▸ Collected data
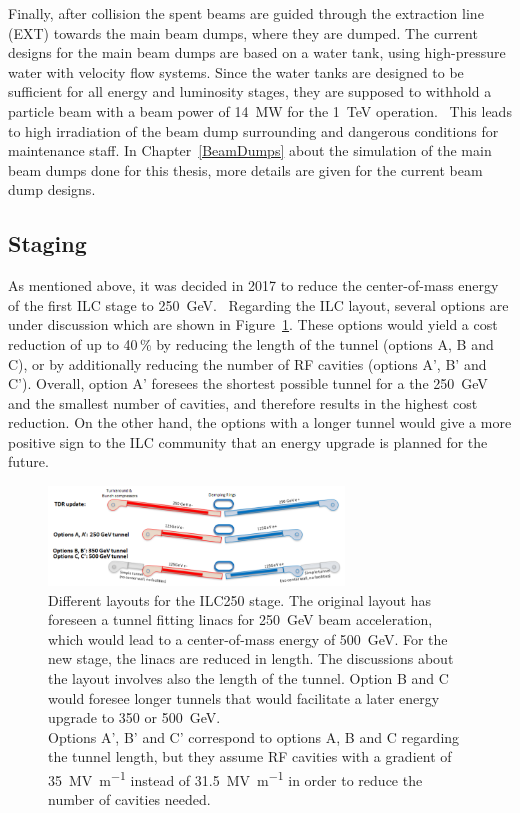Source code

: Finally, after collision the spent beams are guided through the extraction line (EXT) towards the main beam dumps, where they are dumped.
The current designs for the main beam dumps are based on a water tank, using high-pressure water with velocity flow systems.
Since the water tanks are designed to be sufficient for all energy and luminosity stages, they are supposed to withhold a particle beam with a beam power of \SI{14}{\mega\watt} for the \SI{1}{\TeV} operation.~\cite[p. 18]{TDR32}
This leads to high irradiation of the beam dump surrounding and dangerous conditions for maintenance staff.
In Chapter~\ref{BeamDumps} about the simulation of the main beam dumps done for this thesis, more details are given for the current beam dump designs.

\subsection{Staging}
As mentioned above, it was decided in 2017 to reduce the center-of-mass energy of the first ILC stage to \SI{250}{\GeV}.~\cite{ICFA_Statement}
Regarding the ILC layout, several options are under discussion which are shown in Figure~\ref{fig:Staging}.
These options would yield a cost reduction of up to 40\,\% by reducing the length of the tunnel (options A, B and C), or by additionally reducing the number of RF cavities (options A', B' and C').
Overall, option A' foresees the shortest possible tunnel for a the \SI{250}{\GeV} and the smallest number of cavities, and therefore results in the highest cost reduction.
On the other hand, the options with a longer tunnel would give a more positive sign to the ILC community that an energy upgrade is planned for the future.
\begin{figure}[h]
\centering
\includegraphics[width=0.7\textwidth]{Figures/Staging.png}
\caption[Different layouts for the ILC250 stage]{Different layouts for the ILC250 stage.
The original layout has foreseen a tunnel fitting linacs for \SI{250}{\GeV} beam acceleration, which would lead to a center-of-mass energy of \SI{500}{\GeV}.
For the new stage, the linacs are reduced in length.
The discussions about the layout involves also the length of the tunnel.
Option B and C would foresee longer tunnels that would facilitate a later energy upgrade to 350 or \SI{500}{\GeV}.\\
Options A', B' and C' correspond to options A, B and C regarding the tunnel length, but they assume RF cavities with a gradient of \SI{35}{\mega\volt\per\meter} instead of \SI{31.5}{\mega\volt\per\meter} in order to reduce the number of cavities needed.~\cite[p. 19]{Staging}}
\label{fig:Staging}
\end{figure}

▸ Problem
Your response should hold only an exact copy of the lines above, from the one containing "These options would" through the end of the entries.

▸ Solution
These options would yield a cost reduction of up to 40\,\% by reducing the length of the tunnel (options A, B and C), or by additionally reducing the number of RF cavities (options A', B' and C').
Overall, option A' foresees the shortest possible tunnel for a the \SI{250}{\GeV} and the smallest number of cavities, and therefore results in the highest cost reduction.
On the other hand, the options with a longer tunnel would give a more positive sign to the ILC community that an energy upgrade is planned for the future.
\begin{figure}[h]
\centering
\includegraphics[width=0.7\textwidth]{Figures/Staging.png}
\caption[Different layouts for the ILC250 stage]{Different layouts for the ILC250 stage.
The original layout has foreseen a tunnel fitting linacs for \SI{250}{\GeV} beam acceleration, which would lead to a center-of-mass energy of \SI{500}{\GeV}.
For the new stage, the linacs are reduced in length.
The discussions about the layout involves also the length of the tunnel.
Option B and C would foresee longer tunnels that would facilitate a later energy upgrade to 350 or \SI{500}{\GeV}.\\
Options A', B' and C' correspond to options A, B and C regarding the tunnel length, but they assume RF cavities with a gradient of \SI{35}{\mega\volt\per\meter} instead of \SI{31.5}{\mega\volt\per\meter} in order to reduce the number of cavities needed.~\cite[p. 19]{Staging}}
\label{fig:Staging}
\end{figure}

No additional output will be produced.